# Clutering themes approach

We'll try to cluster the themes, and then have QA models fine tuned for each of the clusters.

## Results
> **Birch Clustering performs the best of all the models tested during experimentation**

- We read through the following [relevant survey](https://link.springer.com/article/10.1007/s40745-015-0040-1).
- We select and experiment with only those algorithms which are suitable for our use case - 
- Quite a few (particularly the older ones) do not have python implementations which are compatible with BERTopic.
- The lack of a predict() method in many clustering algorithms immediately disqualifies them for our task. Without the ability to predict which clusters a new theme would belong to, the clustering can not be used for new themes during the testing phase.
- For instance, Agglomerative and MST Clustering are simple but cannot predict the cluster of new datapoints (without recomputing the whole clustering) and is hence not practical for our task.
- KMeans is a simple partitioning algorithm, however it ends up falling behind BIRCH in the quality of the clusters.
- HDBScan was tried with a variety of parameters, but it always ends up leaving 75+ outliers, which is far too many to be effective
- BIRCH ends up being the best choice, it has very intuitive tuning hyperparameters, which makes it quite easy to get favourable results

## Loading dataset


In [None]:
import gdown

def download_test_data(round = 1):
    """Download the test data (4 csv files)"""
    assert round in [1,2], "round can be 1 or 2"
    ids = [
        [
            "15WPYOD3ZLShFq_NRtiBHbpz3RTvc8ZWR",
            "15yxIF27NvEa3l12yNy6F5h8lGCJ2n7rf",
            "1Ilpxyj_0T-1KzQMdVSEbSmc1ybxOv69G",
            "1nkEDQZJY6_cAEVw3JlaKCgz0C6mDSYiv"
        ],
        [
            "1-3fMldkBVsTAX3W5JewdAdlUG_agexG0",
            "1-59pQe8TH7UaORF1RSqzFWybMJShdf1U",
            "1-AbnJRRHQiTU5zyUdDC2gUwbIGkEF5l6",
            "1-Px6FFj043L7lbAEBOAMSy2bdoPiVNhy"
        ]
    ]
    for id in ids[round-1]:
        url = f"https://drive.google.com/u/1/uc?id={id}&export=download"
        gdown.download(url, quiet=True)

In [None]:
download_test_data(round=2)

In [None]:
import pandas as pd
paragraphs = pd.read_csv('input_paragraph.csv')
print(type(paragraphs))
paragraphs.head()

<class 'pandas.core.frame.DataFrame'>


Unnamed: 0,id,paragraph,theme
0,1,In The New Yorker music critic Jody Rosen desc...,Beyoncé
1,2,Beyoncé's second solo album B'Day was released...,Beyoncé
2,3,"In July 2002, Beyoncé continued her acting car...",Beyoncé
3,4,Beyoncé Giselle Knowles-Carter (/biːˈjɒnseɪ/ b...,Beyoncé
4,5,Forbes magazine began reporting on Beyoncé's e...,Beyoncé


In [None]:
uniq_theme_list = list(paragraphs['theme'].unique())
para_list = list(paragraphs['paragraph'])

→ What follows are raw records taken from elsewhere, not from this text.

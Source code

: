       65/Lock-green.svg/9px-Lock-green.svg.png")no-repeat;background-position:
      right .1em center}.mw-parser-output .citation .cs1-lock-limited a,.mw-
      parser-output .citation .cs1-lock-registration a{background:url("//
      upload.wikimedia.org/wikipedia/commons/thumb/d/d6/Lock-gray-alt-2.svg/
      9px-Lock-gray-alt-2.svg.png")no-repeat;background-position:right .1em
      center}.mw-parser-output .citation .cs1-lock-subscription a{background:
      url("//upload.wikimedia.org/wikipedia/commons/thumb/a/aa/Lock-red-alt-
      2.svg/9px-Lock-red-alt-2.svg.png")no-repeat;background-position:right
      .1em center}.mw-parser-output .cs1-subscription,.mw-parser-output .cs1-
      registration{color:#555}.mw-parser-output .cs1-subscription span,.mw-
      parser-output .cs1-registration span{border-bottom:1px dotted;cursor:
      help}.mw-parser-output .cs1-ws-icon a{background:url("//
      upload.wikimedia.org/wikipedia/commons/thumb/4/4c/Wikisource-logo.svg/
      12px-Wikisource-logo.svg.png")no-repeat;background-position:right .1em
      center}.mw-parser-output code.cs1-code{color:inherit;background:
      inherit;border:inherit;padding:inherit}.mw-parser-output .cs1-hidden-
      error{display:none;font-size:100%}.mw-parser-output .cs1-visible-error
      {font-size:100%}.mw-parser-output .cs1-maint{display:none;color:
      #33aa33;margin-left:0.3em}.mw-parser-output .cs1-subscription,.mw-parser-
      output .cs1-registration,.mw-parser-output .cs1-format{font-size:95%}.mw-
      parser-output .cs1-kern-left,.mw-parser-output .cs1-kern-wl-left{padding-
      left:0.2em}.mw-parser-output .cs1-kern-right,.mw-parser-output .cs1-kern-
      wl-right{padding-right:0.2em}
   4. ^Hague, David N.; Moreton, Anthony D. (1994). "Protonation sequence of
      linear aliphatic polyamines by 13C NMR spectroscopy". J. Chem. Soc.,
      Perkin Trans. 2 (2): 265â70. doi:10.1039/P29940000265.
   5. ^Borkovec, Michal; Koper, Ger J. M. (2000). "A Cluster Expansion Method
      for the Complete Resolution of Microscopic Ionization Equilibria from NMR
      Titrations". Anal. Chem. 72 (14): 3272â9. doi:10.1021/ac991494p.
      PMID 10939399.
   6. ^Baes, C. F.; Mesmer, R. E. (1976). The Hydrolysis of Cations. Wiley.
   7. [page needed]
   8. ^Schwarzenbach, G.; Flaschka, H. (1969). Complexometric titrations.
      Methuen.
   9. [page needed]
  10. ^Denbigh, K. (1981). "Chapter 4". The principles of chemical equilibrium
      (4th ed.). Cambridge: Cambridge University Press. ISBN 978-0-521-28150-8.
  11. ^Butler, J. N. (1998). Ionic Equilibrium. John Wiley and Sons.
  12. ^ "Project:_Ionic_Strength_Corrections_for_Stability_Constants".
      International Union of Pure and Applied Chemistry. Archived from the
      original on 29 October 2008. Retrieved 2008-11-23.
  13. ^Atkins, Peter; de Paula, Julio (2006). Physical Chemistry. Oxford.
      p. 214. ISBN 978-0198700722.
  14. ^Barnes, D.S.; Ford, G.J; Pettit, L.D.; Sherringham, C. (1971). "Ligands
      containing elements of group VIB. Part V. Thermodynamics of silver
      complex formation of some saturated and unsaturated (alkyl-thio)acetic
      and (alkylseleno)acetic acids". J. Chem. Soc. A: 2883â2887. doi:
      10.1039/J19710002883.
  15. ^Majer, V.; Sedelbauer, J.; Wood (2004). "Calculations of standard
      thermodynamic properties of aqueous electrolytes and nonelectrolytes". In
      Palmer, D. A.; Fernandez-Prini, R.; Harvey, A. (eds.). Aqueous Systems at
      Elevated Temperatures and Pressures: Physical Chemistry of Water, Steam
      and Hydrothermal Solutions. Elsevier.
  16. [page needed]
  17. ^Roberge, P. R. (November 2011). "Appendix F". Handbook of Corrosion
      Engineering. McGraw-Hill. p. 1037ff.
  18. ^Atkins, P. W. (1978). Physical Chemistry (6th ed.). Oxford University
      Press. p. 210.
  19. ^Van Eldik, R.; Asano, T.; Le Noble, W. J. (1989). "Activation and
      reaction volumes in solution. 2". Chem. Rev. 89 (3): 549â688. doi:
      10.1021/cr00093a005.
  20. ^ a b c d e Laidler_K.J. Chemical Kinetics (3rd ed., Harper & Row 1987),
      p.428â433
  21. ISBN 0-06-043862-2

print(f"We have {len(para_list)} pargraphs in total & those belong to {len(uniq_theme_list)} unique themes")

We have 13481 pargraphs in total & those belong to 361 unique themes


#### Concatenate all the paragraphs of a theme into one document

In [None]:
para_list = [' '.join(paragraphs[paragraphs['theme']==theme]['paragraph']) for theme in uniq_theme_list]

## BERTopic Model

### Setting up helper functions

In [None]:
def generate_embeddings(embedding_model, para_list):
  print("Generating the document embeddings...")
  para_embeddings = embedding_model(para_list)
  para_embeddings = para_embeddings.numpy()
  return para_embeddings

def fit_bertopic_model(topic_model, para_embeddings):
  print("Fitting the model using the paras & their embeddings")
  # print(type(para_embeddings))
  # np_para_emb = para_embeddings.numpy() # Converting the para_embeddings from EagerTensor -> numpy array
  topic_model.fit(documents = para_list, embeddings = para_embeddings) # Can use pre-trained embeddings directly

def perform_cluster_prediction(topic_model, para_list, para_embeddings):
  np_para_emb = para_embeddings #.numpy() # Converting the para_embeddings from EagerTensor -> numpy array
  try:
    topics, scores = topic_model.transform(para_list, np_para_emb) # Predicting the documents clusters
  except:
    topics
  return topics, scores

def get_max_cluster_id(theme_cluster_count_dict):
  """
  Input: theme_cluster_count_dict : A dictionary with cluster_id as keys and their # of occurences as the value
  """
  max_count = 0
  cid = -1
  for key in theme_cluster_count_dict:
    if (theme_cluster_count_dict[key] > max_count):
      max_count = theme_cluster_count_dict[key]
      cid = key
  return cid

def get_cid_to_list_topics(mydic):
  """
  Input: mydic: Dict mapping theme --> cluster id
  Returns a dict with cluster id as key and the value is a list of themes associated to it.
  """
  cluster_id_to_topic = {}
  for topic, cluster_id in mydic.items():
      if cluster_id not in cluster_id_to_topic:
          cluster_id_to_topic[cluster_id] = [topic]
      else:
          cluster_id_to_topic[cluster_id].append(topic)
  return cluster_id_to_topic

def get_avg_themes_per_cluster(topic_model):
  data = topic_model.get_topic_info()
  avg = data[data['Topic']!=-1]['Count'].mean()
  return avg

def generate_theme_to_cluster_mapping(paragraphs, topics):
  global_idx = 0

  theme_to_cluster_mapping = {} # This will hold the final theme to cluster mapping

  uniq_theme_list_df = paragraphs['theme'].unique()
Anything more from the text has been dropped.